Oct. 25 (Bloomberg) -- Brazil’s real held within 0.1 percent of a two-week high after the central bank sold reverse currency swaps for a second time this week to support exporters by preventing appreciation.
The central bank sold 28,300 of 30,000 reverse currency swaps offered at an auction, including $1.1 billion worth of contracts due in December and $300 million worth of contracts due in January, according to a statement by the bank.
The real closed unchanged at 2.0259 per dollar. The currency reached a two-week high of 2.0242 per dollar on Oct. 22.
“The tendency for the real is positive with less risk aversion and a net foreign currency inflow,” said Newton Rosa, economist at Sulamerica Investimentos, in a phone interview from Sao Paulo. “But the central bank only lets the real fluctuate within tight limits.”
Brazilian swap rates fell as unemployment rose 0.1 percentage point to 5.4 percent, exceeding the median estimate of 5.3 percent by 35 economists in a Bloomberg survey.
Swap rates on the contract due in January 2014 fell two basis point, or 0.02 percentage point, to 7.34 percent, after earlier rising one basis point.
The central bank said Oct. 23 it auctioned 33,000 reverse currency swaps contracts out of 60,000 offered, including those due on Dec. 3 for $849 million and contracts due on Jan. 2 for $799 million.
The bank sold $1.3 billion in reverse currency swaps on Oct. 5, $5.7 billion of contracts Sept. 12 through Sept. 17 and $350 million on Aug. 21 to weaken the real. The August reverse swaps were the first since March.

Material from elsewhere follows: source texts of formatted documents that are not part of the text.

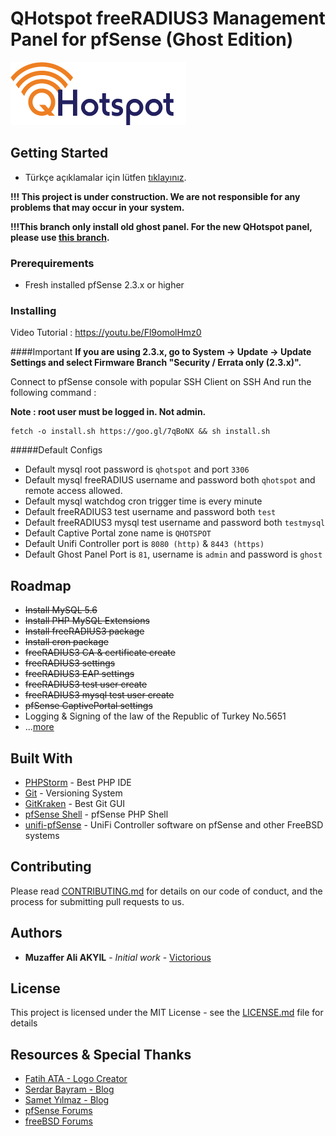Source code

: # QHotspot freeRADIUS3 Management Panel for pfSense (Ghost Edition)
![QHotspot](QHotspot-logo.png)
## Getting Started

* Türkçe açıklamalar için lütfen [tıklayınız](README-tr.md).

**!!! This project is under construction. We are not responsible for any problems that may occur in your system.**

**!!!This branch only install old ghost panel. For the new QHotspot panel, please use [this branch](https://bitbucket.org/qtechnics/qhotspot/src/).**

### Prerequirements

* Fresh installed pfSense 2.3.x or higher

### Installing

Video Tutorial : https://youtu.be/Fl9omolHmz0

####Important
**If you are using 2.3.x, go to System -> Update -> Update Settings and select Firmware Branch "Security / Errata only (2.3.x)".**

Connect to pfSense console with popular SSH Client on SSH 
And run the following command :

**Note : root user must be logged in. Not admin.**

```
fetch -o install.sh https://goo.gl/7qBoNX && sh install.sh
```

#####Default Configs
* Default mysql root password is ``qhotspot`` and port ``3306``
* Default mysql freeRADIUS username and password both ``qhotspot`` and remote access allowed.
* Default mysql watchdog cron trigger time is every minute
* Default freeRADIUS3 test username and password both ``test``
* Default freeRADIUS3 mysql test username and password both ``testmysql``
* Default Captive Portal zone name is ``QHOTSPOT``
* Default Unifi Controller port is ``8080 (http)`` & ``8443 (https)`` 
* Default Ghost Panel Port is ``81``, username is ``admin`` and password is ``ghost``


## Roadmap
* ~~Install MySQL 5.6~~
* ~~Install PHP MySQL Extensions~~
* ~~Install freeRADIUS3 package~~
* ~~Install cron package~~
* ~~freeRADIUS3 CA & certificate create~~
* ~~freeRADIUS3 settings~~
* ~~freeRADIUS3 EAP settings~~
* ~~freeRADIUS3 test user create~~
* ~~freeRADIUS3 mysql test user create~~
* ~~pfSense CaptivePortal settings~~
* Logging & Signing of the law of the Republic of Turkey No.5651
* ...[more](https://bitbucket.org/qtechnics/qhotspot/issues?kind=enhancement&kind=proposal)

## Built With
* [PHPStorm](https://www.jetbrains.com/phpstorm/) - Best PHP IDE
* [Git](https://git-scm.com/) - Versioning System
* [GitKraken](https://www.gitkraken.com/) - Best Git GUI
* [pfSense Shell](https://doc.pfsense.org/index.php/Using_the_PHP_pfSense_Shell) - pfSense PHP Shell
* [unifi-pfSense](https://github.com/gozoinks/unifi-pfsense) - UniFi Controller software on pfSense and other FreeBSD systems

## Contributing

Please read [CONTRIBUTING.md](CONTRIBUTING.md) for details on our code of conduct, and the process for submitting pull requests to us.

## Authors

* **Muzaffer Ali AKYIL** - *Initial work* - [Victorious](https://muzaffer.akyil.net)

## License

This project is licensed under the MIT License - see the [LICENSE.md](LICENSE.md) file for details

## Resources & Special Thanks

* [Fatih ATA - Logo Creator](mailto:fatihata@gmail.com)
* [Serdar Bayram - Blog](https://www.serdarbayram.net/)
* [Samet Yılmaz - Blog](http://sametyilmaz.com.tr/)
* [pfSense Forums](https://forum.pfsense.org)
* [freeBSD Forums](https://forums.freebsd.org/)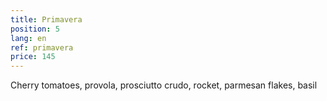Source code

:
 ```yaml
---
title: Primavera
position: 5
lang: en
ref: primavera
price: 145
---
```


Cherry tomatoes, provola, prosciutto crudo, rocket, parmesan flakes, basil
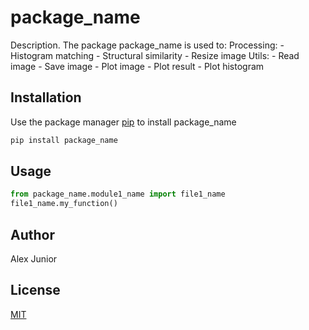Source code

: # package_name

Description. 
The package package_name is used to:
	Processing:
	     - Histogram matching
	     - Structural similarity
	     - Resize image
	Utils:
	     - Read image
	     - Save image
	     - Plot image
	     - Plot result
	     - Plot histogram	 

## Installation

Use the package manager [pip](https://pip.pypa.io/en/stable/) to install package_name

```bash
pip install package_name
```

## Usage

```python
from package_name.module1_name import file1_name
file1_name.my_function()
```

## Author
Alex Junior

## License
[MIT](https://choosealicense.com/licenses/mit/)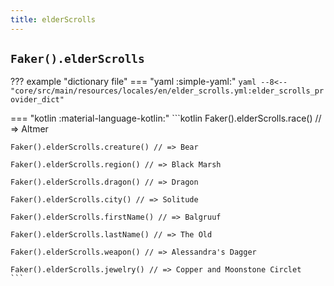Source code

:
 ```yaml
---
title: elderScrolls
---
```


## `Faker().elderScrolls`

??? example "dictionary file"
    === "yaml :simple-yaml:"
        ```yaml
        --8<-- "core/src/main/resources/locales/en/elder_scrolls.yml:elder_scrolls_provider_dict"
        ```

=== "kotlin :material-language-kotlin:"
    ```kotlin
    Faker().elderScrolls.race() // => Altmer

    Faker().elderScrolls.creature() // => Bear

    Faker().elderScrolls.region() // => Black Marsh

    Faker().elderScrolls.dragon() // => Dragon

    Faker().elderScrolls.city() // => Solitude

    Faker().elderScrolls.firstName() // => Balgruuf

    Faker().elderScrolls.lastName() // => The Old

    Faker().elderScrolls.weapon() // => Alessandra's Dagger

    Faker().elderScrolls.jewelry() // => Copper and Moonstone Circlet
    ```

Finance Minister Guido Mantega told the daily Valor Economico yesterday that the government’s “dirty float” currency policy will last as long as necessary to defend the country’s competitiveness. A Finance Ministry official didn’t respond to e-mail and phone messages.
The real has dropped 7.8 percent this year, the biggest decline among 16 major currencies tracked by Bloomberg.
Brazil had a net foreign currency inflow of $1.6 billion this month as of Oct. 19, according to data released by the central bank yesterday.